Но Ахмед, конечно же, имел в виду совсем другое. Он крикнул что-то по-своему овчарке, та помчалась заворачивать устремившихся к болоту овец, а сам вытащил из избушки большущий самовар, залил его водою, засыпал углями и щепками и, напялив на трубу кирзовый сапог, стал качать, раздувая жар. Слухам об Ахмедовом аппетите можно было верить: самовар действительно был ведерный. Его, видать, давно не чистили, и медные бока с круглыми, еще царских времен медалями, на которых красовались двуглавые орлы, были покрыты едкой прозеленью.

Хозяин управлялся молча, на гостя ни разу не взглянул, а меня больше всего поражали руки его, — огромные, корявые, с узловатыми пальцами, словно вывернутые корни деревьев. И мне невольно вспомнилось: это как же он такими лапищами выходил барашка Егорку? Овца, окотившая Егорку, издохла, и Ахмед выдаивал других овцематок, поил барашка молоком из бутылочки с соской…

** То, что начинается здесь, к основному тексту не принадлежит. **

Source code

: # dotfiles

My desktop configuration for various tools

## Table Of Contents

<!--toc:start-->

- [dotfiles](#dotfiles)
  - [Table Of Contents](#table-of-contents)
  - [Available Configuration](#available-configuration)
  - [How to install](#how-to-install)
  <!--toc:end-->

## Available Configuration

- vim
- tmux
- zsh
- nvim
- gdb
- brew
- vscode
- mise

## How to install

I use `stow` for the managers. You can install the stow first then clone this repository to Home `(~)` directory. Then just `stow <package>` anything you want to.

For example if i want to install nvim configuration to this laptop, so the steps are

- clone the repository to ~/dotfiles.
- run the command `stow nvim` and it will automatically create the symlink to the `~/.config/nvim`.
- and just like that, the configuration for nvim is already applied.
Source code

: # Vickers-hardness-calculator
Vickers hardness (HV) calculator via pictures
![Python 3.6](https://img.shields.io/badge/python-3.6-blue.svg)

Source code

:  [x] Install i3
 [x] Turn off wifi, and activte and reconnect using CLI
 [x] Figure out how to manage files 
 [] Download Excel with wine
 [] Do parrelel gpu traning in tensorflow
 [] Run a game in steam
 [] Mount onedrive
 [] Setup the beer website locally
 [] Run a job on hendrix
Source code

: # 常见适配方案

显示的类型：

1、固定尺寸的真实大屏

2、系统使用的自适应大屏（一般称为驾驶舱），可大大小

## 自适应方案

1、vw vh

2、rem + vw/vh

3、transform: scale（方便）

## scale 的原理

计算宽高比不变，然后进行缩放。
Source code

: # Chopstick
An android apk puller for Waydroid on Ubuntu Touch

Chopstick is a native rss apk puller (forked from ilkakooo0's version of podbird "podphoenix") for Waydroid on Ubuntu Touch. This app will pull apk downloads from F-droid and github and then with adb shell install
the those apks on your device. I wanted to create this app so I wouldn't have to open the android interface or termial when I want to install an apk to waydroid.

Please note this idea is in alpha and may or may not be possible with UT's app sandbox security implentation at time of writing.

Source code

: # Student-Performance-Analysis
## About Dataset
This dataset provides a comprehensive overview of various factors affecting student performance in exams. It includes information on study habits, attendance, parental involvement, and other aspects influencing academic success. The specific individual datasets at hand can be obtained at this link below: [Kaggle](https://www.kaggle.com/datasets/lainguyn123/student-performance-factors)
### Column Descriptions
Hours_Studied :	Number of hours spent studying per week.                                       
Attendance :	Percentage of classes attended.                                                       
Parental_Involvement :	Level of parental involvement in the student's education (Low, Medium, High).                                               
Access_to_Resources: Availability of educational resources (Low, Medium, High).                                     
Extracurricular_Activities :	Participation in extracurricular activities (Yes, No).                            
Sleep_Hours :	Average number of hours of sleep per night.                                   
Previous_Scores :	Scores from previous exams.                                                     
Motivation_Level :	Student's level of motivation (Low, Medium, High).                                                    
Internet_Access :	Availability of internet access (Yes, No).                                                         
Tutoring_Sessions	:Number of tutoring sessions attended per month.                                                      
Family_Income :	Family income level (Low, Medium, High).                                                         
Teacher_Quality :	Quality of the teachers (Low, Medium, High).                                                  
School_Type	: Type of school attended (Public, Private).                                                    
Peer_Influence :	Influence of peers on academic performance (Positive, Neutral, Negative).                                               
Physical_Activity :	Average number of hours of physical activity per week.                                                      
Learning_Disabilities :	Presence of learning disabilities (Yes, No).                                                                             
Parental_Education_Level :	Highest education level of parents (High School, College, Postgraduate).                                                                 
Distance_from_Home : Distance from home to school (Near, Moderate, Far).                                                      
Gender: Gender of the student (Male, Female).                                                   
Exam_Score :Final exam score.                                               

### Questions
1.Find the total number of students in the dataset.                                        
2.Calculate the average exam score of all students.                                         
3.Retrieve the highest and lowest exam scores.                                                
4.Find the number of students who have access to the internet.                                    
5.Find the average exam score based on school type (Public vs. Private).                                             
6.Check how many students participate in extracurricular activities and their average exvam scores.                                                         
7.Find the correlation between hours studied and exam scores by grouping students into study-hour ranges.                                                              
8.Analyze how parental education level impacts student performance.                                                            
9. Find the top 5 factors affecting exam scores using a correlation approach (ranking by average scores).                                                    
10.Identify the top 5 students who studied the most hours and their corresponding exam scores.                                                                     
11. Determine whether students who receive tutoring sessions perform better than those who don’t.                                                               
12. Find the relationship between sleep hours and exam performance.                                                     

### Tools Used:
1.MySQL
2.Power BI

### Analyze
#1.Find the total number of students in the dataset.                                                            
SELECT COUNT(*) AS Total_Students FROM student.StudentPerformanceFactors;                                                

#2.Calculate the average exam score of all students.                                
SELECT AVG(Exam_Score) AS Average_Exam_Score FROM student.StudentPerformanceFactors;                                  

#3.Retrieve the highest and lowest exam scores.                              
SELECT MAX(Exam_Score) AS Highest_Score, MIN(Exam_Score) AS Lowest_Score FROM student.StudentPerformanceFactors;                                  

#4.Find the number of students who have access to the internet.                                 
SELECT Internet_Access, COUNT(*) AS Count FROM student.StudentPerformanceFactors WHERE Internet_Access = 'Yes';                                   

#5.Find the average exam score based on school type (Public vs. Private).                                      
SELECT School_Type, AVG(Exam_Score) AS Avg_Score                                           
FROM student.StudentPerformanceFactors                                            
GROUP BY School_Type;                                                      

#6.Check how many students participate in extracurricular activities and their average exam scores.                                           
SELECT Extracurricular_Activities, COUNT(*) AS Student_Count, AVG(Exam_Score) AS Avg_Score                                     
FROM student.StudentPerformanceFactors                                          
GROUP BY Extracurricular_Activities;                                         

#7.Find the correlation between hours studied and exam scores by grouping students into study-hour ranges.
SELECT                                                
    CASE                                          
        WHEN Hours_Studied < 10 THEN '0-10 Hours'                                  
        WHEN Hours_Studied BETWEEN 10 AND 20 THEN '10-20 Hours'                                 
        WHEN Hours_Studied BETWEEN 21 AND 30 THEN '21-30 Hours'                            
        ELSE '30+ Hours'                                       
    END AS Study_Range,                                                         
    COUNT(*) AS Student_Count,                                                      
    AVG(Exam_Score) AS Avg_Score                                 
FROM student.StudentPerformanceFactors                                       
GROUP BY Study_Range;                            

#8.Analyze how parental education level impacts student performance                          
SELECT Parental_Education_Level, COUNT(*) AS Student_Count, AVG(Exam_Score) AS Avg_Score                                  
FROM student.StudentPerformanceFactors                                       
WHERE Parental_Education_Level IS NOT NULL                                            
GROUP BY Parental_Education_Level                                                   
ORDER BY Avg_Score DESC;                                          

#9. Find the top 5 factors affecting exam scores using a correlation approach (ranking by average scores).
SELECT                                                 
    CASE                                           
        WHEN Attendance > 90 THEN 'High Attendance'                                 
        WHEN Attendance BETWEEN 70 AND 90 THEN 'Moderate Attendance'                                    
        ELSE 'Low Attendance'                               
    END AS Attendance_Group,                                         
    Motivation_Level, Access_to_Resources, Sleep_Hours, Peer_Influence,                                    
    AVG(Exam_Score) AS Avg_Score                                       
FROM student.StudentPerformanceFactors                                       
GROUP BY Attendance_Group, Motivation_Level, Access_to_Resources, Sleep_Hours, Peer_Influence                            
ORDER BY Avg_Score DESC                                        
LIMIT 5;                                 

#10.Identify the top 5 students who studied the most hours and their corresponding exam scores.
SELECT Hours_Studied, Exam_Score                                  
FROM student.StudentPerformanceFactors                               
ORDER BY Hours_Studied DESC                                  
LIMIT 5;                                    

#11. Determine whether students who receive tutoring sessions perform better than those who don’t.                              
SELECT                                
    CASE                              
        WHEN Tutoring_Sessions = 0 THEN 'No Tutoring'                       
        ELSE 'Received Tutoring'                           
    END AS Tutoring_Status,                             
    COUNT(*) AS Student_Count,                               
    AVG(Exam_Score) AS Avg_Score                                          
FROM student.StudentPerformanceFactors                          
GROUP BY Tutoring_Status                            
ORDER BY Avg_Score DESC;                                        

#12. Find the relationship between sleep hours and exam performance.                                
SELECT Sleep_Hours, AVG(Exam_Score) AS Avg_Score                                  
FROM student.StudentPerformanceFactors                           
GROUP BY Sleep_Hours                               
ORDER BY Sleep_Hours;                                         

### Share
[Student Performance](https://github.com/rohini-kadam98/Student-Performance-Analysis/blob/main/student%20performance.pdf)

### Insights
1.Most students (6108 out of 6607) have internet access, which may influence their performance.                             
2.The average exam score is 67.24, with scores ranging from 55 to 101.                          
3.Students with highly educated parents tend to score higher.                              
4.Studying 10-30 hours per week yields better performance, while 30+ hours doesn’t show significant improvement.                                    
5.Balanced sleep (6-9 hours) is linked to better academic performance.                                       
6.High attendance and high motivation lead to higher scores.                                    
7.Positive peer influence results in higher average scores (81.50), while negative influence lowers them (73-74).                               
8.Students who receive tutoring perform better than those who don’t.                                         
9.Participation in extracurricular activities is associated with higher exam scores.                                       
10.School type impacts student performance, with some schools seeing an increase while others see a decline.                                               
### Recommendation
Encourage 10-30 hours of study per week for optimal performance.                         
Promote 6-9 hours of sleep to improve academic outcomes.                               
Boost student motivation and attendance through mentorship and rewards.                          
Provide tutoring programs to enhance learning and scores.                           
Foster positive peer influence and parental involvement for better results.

В Кулундинских степях казахов живет немало. Встречаются даже целые аулы. В нашей деревне Ключи тоже живет несколько семей. Поэтому мне известно давно их гостеприимство и неподдельное уважение к русским людям. Казах не отпустит гостя без угощения, — иначе потом не оберешься обид.

Ахмед крепко заварил плиточный («кирпичный», как говорят казахи) чай, прямо на улице, на вольном воздухе, расстелил на травке брезентовый заскорузлый плащ, выложил на него черствые лепешки, кусочки вяленого мяса, желтый творог из овечьего молока, — что-то вроде брынзы.

Потом сходил в избушку, переоделся в чистое. Не часто, наверное, приходилось видеть ему людей, и потому даже я, сопливый подросток, казался, видно, ому большим и почетным гостем. Мне он подставил вместо стула перевернутое ведро, а сам грузно опустился на землю, поджав под себя ноги калачиком. И когда садился, на широченной груди его, на старенькой белесой гимнастерке, зазвенела добрая дюжина медалей. Орденов почему-то не было — одни разноцветные медали.

Он заметил мой пристальный взгляд, стукнул кулаком себя по груди, ощерил красную пасть:

— Карашо? Когда у меня будет жена — кароший будет монисто…

Я понял его, закивал. Казашки для украшения нашивают на свою одежду модные и серебряные монеты, пробив в них дырки. Так вот: медали, — пошутил Ахмед, — хорошим будут украшением для его будущей жены.

— Значит, я не зря на войну бегал, — пояснил он.

А меня снова обуяло это наивно-детское любопытство: как же он воевал, этакий богатырь?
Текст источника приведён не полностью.